The NYC Broadband Advisory Committee held its fourth public hearing on Monday, March 3, at LaGuardia Community College in Queens. Much thanks to New York Greater Metropolitan Area chapter of the Internet Society for documenting the hearing. His detailed summary and a full audio recording is available on the ISOC-NY website.

The highlight for me was when former Senator Larry Pressler, who authored the 1996 Telecommunications Act said, “If it is found that in New York City the spectrum and the broadband is not totally out there, that would be a tale that needs to be told.” Indeed.

Councilmember Brewer asked him a question about E-Rate, the federal program to fund Internet access in schools and libraries, and he agreed that it needs to be revisited. As it is now, the federal government tightly restricts E-Rate funds so they can’t even be used to cover access for administrators; they can’t pay for necessary hardware or training; and they can’t support public access, even though schools pay for bandwidth to be available 100% of the time while school is only in session about 15% of the time. In other words, E-Rate is easy money for the big Internet service providers.

If the BAC, or even just Brewer, is pondering reforms to federal policy, that is an extremely positive development. To date, very few municipal broadband task forces have addressed themselves to this area, even though there are many current regulations that hamstring their efforts to improve local infrastructure and expand high speed Internet access. Any worthwhile municipal broadband plan must include policy reform at the federal level.
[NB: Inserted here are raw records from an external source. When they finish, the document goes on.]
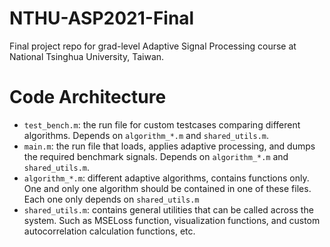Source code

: # NTHU-ASP2021-Final
Final project repo for grad-level Adaptive Signal Processing course at National Tsinghua University, Taiwan.

# Code Architecture
- `test_bench.m`: the run file for custom testcases comparing different algorithms. Depends on `algorithm_*.m` and `shared_utils.m`.
- `main.m`: the run file that loads, applies adaptive processing, and dumps the required benchmark signals. Depends on `algorithm_*.m` and `shared_utils.m`.
- `algorithm_*.m`: different adaptive algorithms, contains functions only. One and only one algorithm should be contained in one of these files. Each one only depends on `shared_utils.m`
- `shared_utils.m`: contains general utilities that can be called across the system. Such as MSELoss function, visualization functions, and custom autocorrelation calculation functions, etc.
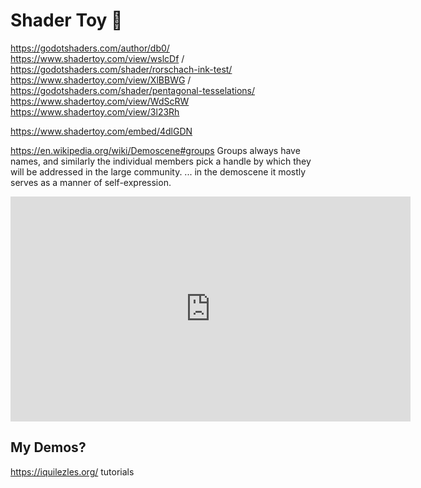 # Shader Toy 🎨
https://godotshaders.com/author/db0/
https://www.shadertoy.com/view/wslcDf / https://godotshaders.com/shader/rorschach-ink-test/
https://www.shadertoy.com/view/XlBBWG / https://godotshaders.com/shader/pentagonal-tesselations/
https://www.shadertoy.com/view/WdScRW
https://www.shadertoy.com/view/3l23Rh

https://www.shadertoy.com/embed/4dlGDN

https://en.wikipedia.org/wiki/Demoscene#groups
Groups always have names, and similarly the individual members pick a handle by which they will be addressed in the large community. ... in the demoscene it mostly serves as a manner of self-expression.

<iframe width="640" height="360" frameborder="0" src="https://www.shadertoy.com/embed/4dlGDN?gui=true&t=10&paused=true&muted=false" allowfullscreen></iframe>

## My Demos?
<https://iquilezles.org/> tutorials

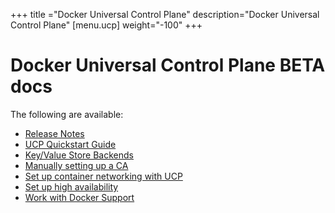 +++
title ="Docker Universal Control Plane"
description="Docker Universal Control Plane"
[menu.ucp]
weight="-100"
+++


# Docker Universal Control Plane BETA docs

The following are available:

* [Release Notes](release_notes)
* [UCP Quickstart Guide](installation)
* [Key/Value Store Backends](kv_store)
* [Manually setting up a CA](certs)
* [Set up container networking with UCP](networking)
* [Set up high availability](understand_ha)
* [Work with Docker Support](support)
Although I had already testified at the first hearing in the Bronx, I testified in Queens to offer new suggestions for increasing public engagement in the process, specifically among immigrants who are not aware the process is going on or who cannot attend daytime hearings.

I tried to play a couple of clips from interviews we’ve done – Arturo Mendoza, a construction worker who lives in Ridgewood, Queens, (in Spanish) and Beverly from Canarsie, Brooklyn (in English) – but we ran into technical difficulties. Ironically, that just drove home the point that we need to do more to include people like Arturo and Beverly – working people with limited access to the Internet – in the city’s broadband expansion deliberations, since they’re the ones the process is supposed to serve. (Many more clips are available on the DEI section of the PPH website.)
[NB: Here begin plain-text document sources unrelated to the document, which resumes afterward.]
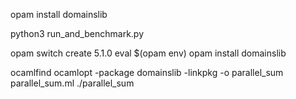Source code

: opam install domainslib


python3 run_and_benchmark.py


opam switch create 5.1.0
eval $(opam env)
opam install domainslib


ocamlfind ocamlopt -package domainslib -linkpkg -o parallel_sum parallel_sum.ml
./parallel_sum
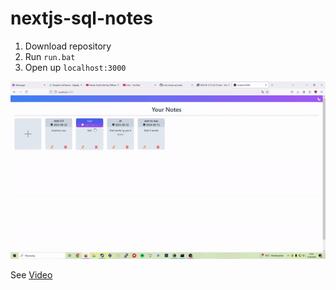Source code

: # nextjs-sql-notes

1. Download repository
2. Run `run.bat`
3. Open up `localhost:3000`

![](./preview.gif)

See [Video](https://www.youtube.com/watch?v=c6nn4fzy5ic)
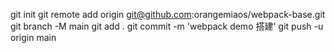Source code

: git init
git remote add origin git@github.com:orangemiaos/webpack-base.git
git branch -M main
git add .
git commit -m 'webpack demo 搭建'
git push -u origin main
Councilmember Brewer responded positively to that notion and said she had just been discussing it with Andrew Friedman of Make the Road NYC. She suggested a supplemental event with that specific focus. PPH is now exploring that possibility with our partner organizations. I’m also preparing a brief to distribute to the city’s ethnic press through the New York Community Media Alliance.

I should be clear that, while some people who should be a part of the process have not been able to participate, the Broadband Advisory Committee, Brewer’s office, and Diamond Consultants (working for the NYC Economic Development Corporation) have included a vast range of perspectives. Diamond surveyed library patrons in Manhattan, Brooklyn, and Queens, and a random sampling of public housing residents from across the city. While the library survey was only in English, the NYCHA survey, which was distributed by mail, was in English, Spanish, simplified Chinese, and Russian.
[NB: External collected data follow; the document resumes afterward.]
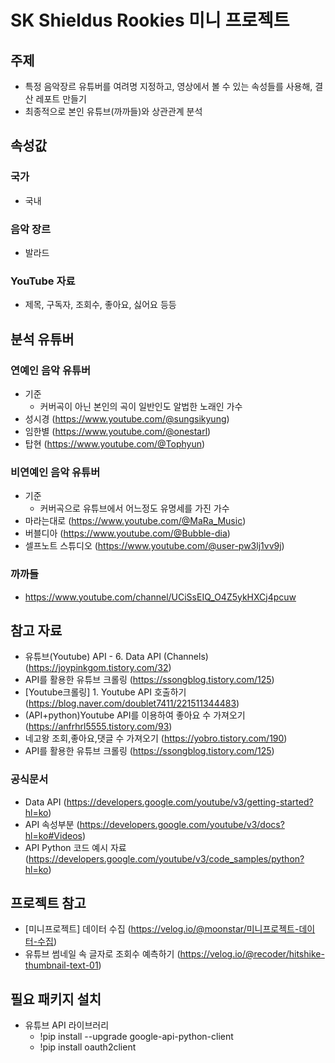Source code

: # SK Shieldus Rookies 미니 프로젝트


## 주제 
* 특정 음악장르 유튜버를 여려명 지정하고, 영상에서 볼 수 있는 속성들를 사용해, 결산 레포트 만들기
* 최종적으로 본인 유튜브(까까들)와 상관관계 분석

## 속성값

### 국가
- 국내

### 음악 장르
- 발라드

### YouTube 자료
- 제목, 구독자, 조회수, 좋아요, 싫어요 등등

## 분석 유튜버

### 연예인 음악 유튜버
 - 기준
   - 커버곡이 아닌 본인의 곡이 일반인도 알법한 노래인 가수
 - 성시경 (https://www.youtube.com/@sungsikyung)
 - 임한별 (https://www.youtube.com/@onestarl)
 - 탑현 (https://www.youtube.com/@Tophyun)

### 비연예인 음악 유튜버
 - 기준
   - 커버곡으로 유튜브에서 어느정도 유명세를 가진 가수
 - 마라는대로 (https://www.youtube.com/@MaRa_Music)
 - 버블디아 (https://www.youtube.com/@Bubble-dia)
 - 셀프노트 스튜디오 (https://www.youtube.com/@user-pw3lj1vv9j)

### 까까들
- https://www.youtube.com/channel/UCiSsEIQ_O4Z5ykHXCj4pcuw
 
## 참고 자료
- 유튜브(Youtube) API - 6. Data API (Channels) (https://joypinkgom.tistory.com/32)
- API를 활용한 유튜브 크롤링 (https://ssongblog.tistory.com/125) 
- [Youtube크롤링] 1. Youtube API 호출하기 (https://blog.naver.com/doublet7411/221511344483) 
- (API+python)Youtube API를 이용하여 좋아요 수 가져오기 (https://anfrhrl5555.tistory.com/93)
- 네고왕 조회,좋아요,댓글 수 가져오기 (https://yobro.tistory.com/190)
- API를 활용한 유튜브 크롤링 (https://ssongblog.tistory.com/125)

### 공식문서
- Data API (https://developers.google.com/youtube/v3/getting-started?hl=ko)
- API 속성부분 (https://developers.google.com/youtube/v3/docs?hl=ko#Videos)
- API Python 코드 예시 자료 (https://developers.google.com/youtube/v3/code_samples/python?hl=ko)

## 프로젝트 참고 
 - [미니프로젝트] 데이터 수집 (https://velog.io/@moonstar/미니프로젝트-데이터-수집)
 - 유튜브 썸네일 속 글자로 조회수 예측하기 (https://velog.io/@recoder/hitshike-thumbnail-text-01)

## 필요 패키지 설치
- 유튜브 API 라이브러리
  - !pip install --upgrade google-api-python-client
  - !pip install oauth2client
Those surveys are each only one of many sources of information for Diamond’s report, which could be released anytime in the coming weeks. The report will include a presentation of findings, as well as a complete plan for expanding Internet access throughout the five boroughs. The Broadband Advisory Committee is also supposed to present a report within a year of its inception, which would be April 17 if you start the clock from their first meeting.

The BAC will be holding its Staten Island hearing in the near future. I’ll post details when I have them.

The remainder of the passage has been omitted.